Casado em vinte anos

ELE

Meu casamento durou cinco anos, mas nesse tempo, descobri a felicidade de estar apaixonado. No fim, a paixão termina, só que o amor continua prevalecendo, transformando-se logo em suportáveis sutilezas.

Pois bem, a amada no começo é uma presa difícil. Em cinco perguntas, quatro delas é “não”. Contentando-se com o “sim“ que nos resta, levei-a para jantar. No começo, ela chega até que linda, senta, conversa, pra depois levá-la logo pra casa. Assim, aconteciam as saídas freqüentes sem beijos nem bochecha.

Não demorou muito para estar gostando da moça, porque não tinha nada melhor para se pensar naqueles dias. Aí, pra resumir a história bonita da minha vida, a gente se beijou depois de se conhecer em dois meses, sair em três semanas, para acabar na cama em dois anos. Claro, na cama, casados. Porque a garota era virgem.

Eu não sei como agüentei tanto tempo sem fazer o que é de necessidade de um homem, mas o amor... O amor é uma flor congelada no freezer pra conservar-se a beleza.

Com o desejo e o amor unidos no corpo, nossa lua-de-mel foi linda. E ela era criativa, queria agradar e eu que não sou bobo, ajeitava ela nas posições que queria.

Pelo menos, em três anos era assim. Beijos, amor, convivência, interesse... Mas depois, eu comecei a perceber as falhas, pois ela tinha manias estranhas que no começo parecia engraçado. Começando irritar a ela e a mim.

Crise no casamento ouvia dizer que era normal, só que eu e ela éramos temperamentais e orgulhosos, ficando dias sem nos falar. O desempenho na cama era uma droga, só pra ter uma idéia, a criatividade dela não passava de cinco minutos. Mesmo assim, eu era apaixonado, e olhava pra ela muitas noites enquanto dormia.

Passaram-se dez, quinze, vinte anos... A gente não se abraçava e nem beijava mais. As conversas eram tão curtas, que parecia que nos evitávamos. Em época de natal, por exemplo, a reunião familiar era boa. Mas ao passarmos um pelo outro, nem nos olhávamos. E apesar de não ser intencional, tudo se transformou em aceitações baratas e tristezas conjugais.

Foi hoje que abri a carteira e vi uma foto da minha amada e dos nossos filhos. A gente pensa tantas vezes em não se separar por causa dos meninos, que no fim, todas essas decisões ficam estagnadas.

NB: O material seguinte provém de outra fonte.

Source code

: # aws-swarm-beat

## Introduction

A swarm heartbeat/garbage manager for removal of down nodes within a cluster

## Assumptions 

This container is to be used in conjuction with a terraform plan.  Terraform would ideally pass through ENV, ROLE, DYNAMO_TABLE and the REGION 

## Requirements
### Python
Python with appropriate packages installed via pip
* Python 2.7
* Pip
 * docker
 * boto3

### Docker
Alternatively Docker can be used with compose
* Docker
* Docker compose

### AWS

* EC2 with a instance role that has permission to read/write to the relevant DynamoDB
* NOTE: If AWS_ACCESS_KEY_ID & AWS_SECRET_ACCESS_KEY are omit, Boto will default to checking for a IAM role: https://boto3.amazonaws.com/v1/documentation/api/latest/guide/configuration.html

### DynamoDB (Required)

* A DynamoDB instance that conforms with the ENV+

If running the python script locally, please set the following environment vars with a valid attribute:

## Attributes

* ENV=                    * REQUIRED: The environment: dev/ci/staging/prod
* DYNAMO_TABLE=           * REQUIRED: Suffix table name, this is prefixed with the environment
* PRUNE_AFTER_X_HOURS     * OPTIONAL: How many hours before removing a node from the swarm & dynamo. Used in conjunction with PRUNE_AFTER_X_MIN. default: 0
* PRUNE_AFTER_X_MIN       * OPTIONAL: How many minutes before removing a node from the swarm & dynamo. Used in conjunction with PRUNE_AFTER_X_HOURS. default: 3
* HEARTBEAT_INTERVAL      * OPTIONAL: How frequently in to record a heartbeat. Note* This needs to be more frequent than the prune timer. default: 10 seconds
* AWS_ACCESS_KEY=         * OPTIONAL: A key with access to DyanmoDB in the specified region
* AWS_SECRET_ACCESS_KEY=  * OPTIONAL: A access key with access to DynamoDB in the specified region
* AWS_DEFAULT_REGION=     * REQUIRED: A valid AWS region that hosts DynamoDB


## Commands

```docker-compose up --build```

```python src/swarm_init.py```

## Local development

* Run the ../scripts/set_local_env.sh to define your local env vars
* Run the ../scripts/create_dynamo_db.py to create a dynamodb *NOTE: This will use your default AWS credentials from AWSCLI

Só que o término deixaria tudo muito vazio, então propus a ela que a gente tentasse de novo ser feliz como se fosse à primeira vez.

ELA

Mulher tem que ser difícil. E eu não fui diferente. Já logo menti que era virgem para ser pedida em casamento. Ele... Achava-me criativa e nem suspeitava de onde veio tanta inovação.

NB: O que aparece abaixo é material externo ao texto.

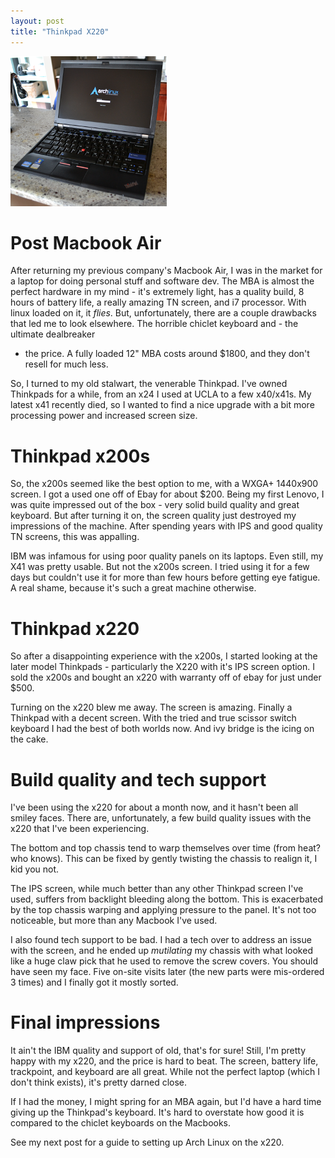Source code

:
 ```yaml
---
layout: post
title: "Thinkpad X220"
---
```


![My X220](/images/james-x220.png)

Post Macbook Air
================

After returning my previous company's Macbook Air, I was in the market for a
laptop for doing personal stuff and software dev. The MBA is almost the perfect
hardware in my mind - it's extremely light, has a quality build, 8 hours of
battery life, a really amazing TN screen, and i7 processor.  With linux loaded
on it, it _flies_. But, unfortunately, there are a couple drawbacks that led me
to look elsewhere. The horrible chiclet keyboard and - the ultimate dealbreaker
- the price. A fully loaded 12" MBA costs around $1800, and they don't resell
  for much less.

So, I turned to my old stalwart, the venerable Thinkpad. I've owned Thinkpads for
a while, from an x24 I used at UCLA to a few x40/x41s. My latest x41 recently
died, so I wanted to find a nice upgrade with a bit more processing power and
increased screen size.

Thinkpad x200s
==============

So, the x200s seemed like the best option to me, with a WXGA+ 1440x900 screen.
I got a used one off of Ebay for about $200. Being my first Lenovo, I was quite
impressed out of the box - very solid build quality and great keyboard. But
after turning it on, the screen quality just destroyed my impressions of the
machine. After spending years with IPS and good quality TN screens, this was
appalling.

IBM was infamous for using poor quality panels on its laptops. Even still, my
X41 was pretty usable. But not the x200s screen. I tried using it for a few
days but couldn't use it for more than few hours before getting eye fatigue. A
real shame, because it's such a great machine otherwise.

Thinkpad x220
=============

So after a disappointing experience with the x200s, I started looking at the
later model Thinkpads - particularly the X220 with it's IPS screen option. I
sold the x200s and bought an x220 with warranty off of ebay for just under $500.

Turning on the x220 blew me away. The screen is amazing. Finally a Thinkpad
with a decent screen. With the tried and true scissor switch keyboard I had the
best of both worlds now. And ivy bridge is the icing on the cake.

Build quality and tech support
==============================

I've been using the x220 for about a month now, and it hasn't been all smiley
faces. There are, unfortunately, a few build quality issues with the x220 that
I've been experiencing.

The bottom and top chassis tend to warp themselves over time
(from heat? who knows). This can be fixed by gently twisting the chassis to
realign it, I kid you not.

The IPS screen, while much better than any other Thinkpad screen I've used,
suffers from backlight bleeding along the bottom. This is exacerbated by the
top chassis warping and applying pressure to the panel. It's not too
noticeable, but more than any Macbook I've used.

I also found tech support to be bad. I had a tech over to address an issue with
the screen, and he ended up _mutilating_ my chassis with what looked like a
huge claw pick that he used to remove the screw covers. You should have seen my
face. Five on-site visits later (the new parts were mis-ordered 3 times) and I
finally got it mostly sorted.

Final impressions
=================

It ain't the IBM quality and support of old, that's for sure! Still, I'm pretty
happy with my x220, and the price is hard to beat. The screen, battery life,
trackpoint, and keyboard are all great. While not the perfect laptop (which I
don't think exists), it's pretty darned close.

If I had the money, I might spring for an MBA again, but I'd have a hard time
giving up the Thinkpad's keyboard. It's hard to overstate how good it is
compared to the chiclet keyboards on the Macbooks.

See my next post for a guide to setting up Arch Linux on the x220.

A gente foi feliz, mas engravidei de um filho após o outro, e ele começou a me deixar cuidando dos meninos, sozinha. E pra descontar, deixava-o maluco durante uns cinco minutos e depois virava pro lado e dormia.

O que eu não imaginava, era que ele começaria a ter problemas com as minhas manias das quais já estava habituado, ocasioanando no final das contas, a brigas torpes. No fundo, era só uma contrapartida das vezes que eu dormia no ponto.

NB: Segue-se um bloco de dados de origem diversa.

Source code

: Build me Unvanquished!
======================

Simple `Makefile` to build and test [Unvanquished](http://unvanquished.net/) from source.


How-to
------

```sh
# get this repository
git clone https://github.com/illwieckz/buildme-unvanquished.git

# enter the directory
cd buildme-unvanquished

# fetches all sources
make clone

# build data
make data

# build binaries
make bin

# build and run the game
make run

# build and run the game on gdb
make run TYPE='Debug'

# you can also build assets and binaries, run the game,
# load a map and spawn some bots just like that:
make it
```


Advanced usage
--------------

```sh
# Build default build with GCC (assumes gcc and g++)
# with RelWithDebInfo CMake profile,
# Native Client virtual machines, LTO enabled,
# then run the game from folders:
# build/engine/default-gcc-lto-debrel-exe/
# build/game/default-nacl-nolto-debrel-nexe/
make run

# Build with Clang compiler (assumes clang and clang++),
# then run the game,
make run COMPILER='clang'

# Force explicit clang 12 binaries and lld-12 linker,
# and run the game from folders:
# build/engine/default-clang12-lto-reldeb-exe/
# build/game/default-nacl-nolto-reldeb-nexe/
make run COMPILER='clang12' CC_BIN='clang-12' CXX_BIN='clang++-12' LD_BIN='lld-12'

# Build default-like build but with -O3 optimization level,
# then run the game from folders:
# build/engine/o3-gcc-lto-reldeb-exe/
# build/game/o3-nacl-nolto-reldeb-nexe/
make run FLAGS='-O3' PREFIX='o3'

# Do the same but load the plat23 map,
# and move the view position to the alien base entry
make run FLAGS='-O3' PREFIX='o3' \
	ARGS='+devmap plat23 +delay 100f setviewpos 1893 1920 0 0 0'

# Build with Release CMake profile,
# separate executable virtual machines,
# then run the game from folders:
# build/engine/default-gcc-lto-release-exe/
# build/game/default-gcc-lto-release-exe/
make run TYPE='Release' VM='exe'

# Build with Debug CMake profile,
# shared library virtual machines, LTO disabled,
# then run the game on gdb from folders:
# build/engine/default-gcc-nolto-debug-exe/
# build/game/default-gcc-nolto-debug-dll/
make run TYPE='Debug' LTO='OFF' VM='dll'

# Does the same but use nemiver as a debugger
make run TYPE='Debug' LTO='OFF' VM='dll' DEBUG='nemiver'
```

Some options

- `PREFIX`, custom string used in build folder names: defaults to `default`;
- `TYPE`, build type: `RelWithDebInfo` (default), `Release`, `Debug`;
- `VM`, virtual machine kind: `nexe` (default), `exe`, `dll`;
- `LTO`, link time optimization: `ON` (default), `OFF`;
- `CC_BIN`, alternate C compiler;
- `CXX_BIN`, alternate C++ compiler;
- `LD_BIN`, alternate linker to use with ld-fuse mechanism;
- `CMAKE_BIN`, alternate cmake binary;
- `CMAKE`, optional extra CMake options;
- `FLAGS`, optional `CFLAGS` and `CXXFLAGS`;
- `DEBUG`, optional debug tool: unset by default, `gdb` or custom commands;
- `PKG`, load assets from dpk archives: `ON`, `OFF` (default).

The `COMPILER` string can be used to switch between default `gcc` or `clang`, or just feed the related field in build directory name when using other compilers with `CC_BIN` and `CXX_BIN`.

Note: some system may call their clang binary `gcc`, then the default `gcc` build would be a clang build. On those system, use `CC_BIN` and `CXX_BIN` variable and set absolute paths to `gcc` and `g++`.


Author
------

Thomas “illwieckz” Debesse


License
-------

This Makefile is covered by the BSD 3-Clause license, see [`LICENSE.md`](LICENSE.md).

Só que se ele é temperamental, eu sou muito mais. E a gente ficava sem se falar a dias porque eu achava que era a única maneira dele se redimir comigo. A gente se falava por causa das crianças, não adiantando de nada o nosso pacto de silêncio.

Durou nosso romance uns dez anos, mas para ele, devem ter sido uns cinco. Só que por mulher ser mais sentimental, e de tanto ele se esforçar como pai, eu botava na conta, os anos de romance que eu acreditava termos vivido.

Nos dez anos seguintes, a única coisa que eu me lembro de bom, é de uma festa que ele me abraçou e disse que ainda me amava. Mas o que fez diferença foi ele ter me abraçado em casa sem estar bêbado e pedido pra gente tentar ser feliz de novo como se fosse pela primeira vez.